What I’m trying to say is autism is not really one disorder. That’s why its called autism spectrum disorder. It is a description of a variety of similar traits — of highly divergent degrees of severity. Some children with autism aren’t impacted with speech difficulties. And some children will never speak. Some will excel academically and earn graduate degrees. Some will never learn to read. Some autistic adults grow up to marry and have children. Some cannot tolerate the touch of another human being. They are not the same people, and they do not have the same disorder. It just carries the same umbrella term. What created the differences in the brain wiring of one individual on the spectrum did not necessarily create the differences in another. The reason there isn’t a definitive “cause” of autism is because it likely doesn’t exist. There are genetic links. There are suggestions of environmental factors. Prematurity increases risk. Some forms may be merely a natural variation in the human spectrum. The causes appear to be many. Therefore, the effects are many as well. Which means that what will help one autistic person isn’t necessarily going to help another. And some on the spectrum don’t need our “help” at all.
It is not the fault of their parents for what they did or did not do in terms of doctors chosen or treatments attempted. One child’s autism is not another’s. No more than one person’s cancer is another’s. So calling up the parents of an autistic child and telling them all about what “fixed” another person’s child or comparing autistic children to one another is an exercise in futility – and cruelty. Would you call a lung cancer patient and berate her that she isn’t doing as well as your neighbor who had that spot of skin cancer removed from her nose? I think not. But people do it all the time to us.
Our children are individuals with individual differences. And assuming that a severely autistic child will do just as well as a mildly autistic/Asperger’s child using the same interventions is a cruel misconception. Why? Because it automatically points a finger toward his parents, his school, his therapists. And it suggests that the child may not have fulfilled his own potential. This is not to say that parents should just give up and allow nature to take its course. Yes, there are interventions that can greatly help children across the autism spectrum. But I believe that we must consider the starting point of each child before setting our goals. If goals are reached, then you set another one. Sometimes amazing things happen that way and children seemingly without hope reach unpredicted milestones. But the harsh reality is that some autistic children’s wiring is so severely impacted that they will never function independently. And it isn’t pessimistic; it’s realistic. It is accepting the child for who he is while working to help him be the best him he can be.

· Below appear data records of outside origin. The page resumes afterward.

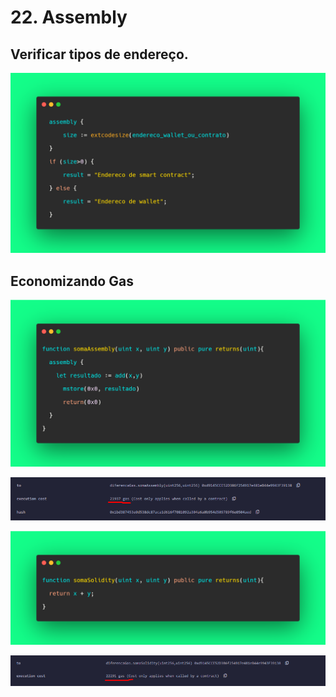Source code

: # 22. Assembly

## Verificar tipos de endereço.

![](<../../assets/image(125).png>)

## Economizando Gas

![](<../../assets/image(66).png>)

![](<../../assets/image(53).png>)

![](<../../assets/image(1).png>)

![](<../../assets/image(13).png>)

So, friends and family, acquaintances and strangers, I respectfully ask that you back off. You might not know what you’re talking about. You mean well, we know. But we already have our hands full trying to maximize the potential for happiness – in whatever form it comes – in our children. We don’t need amateur neurologists theorizing what we could be doing differently. It’s insulting. It’s frustrating. It hurts. If you want to help, how about calling and saying, “I know you’ve got your hands full. Do you have a project around the house you think I could help with for an hour or two? Do you need an hour or two to yourself? Do you need me to run an errand? Or take Susie to dance class, etc.?”
That’s the kind help we really need.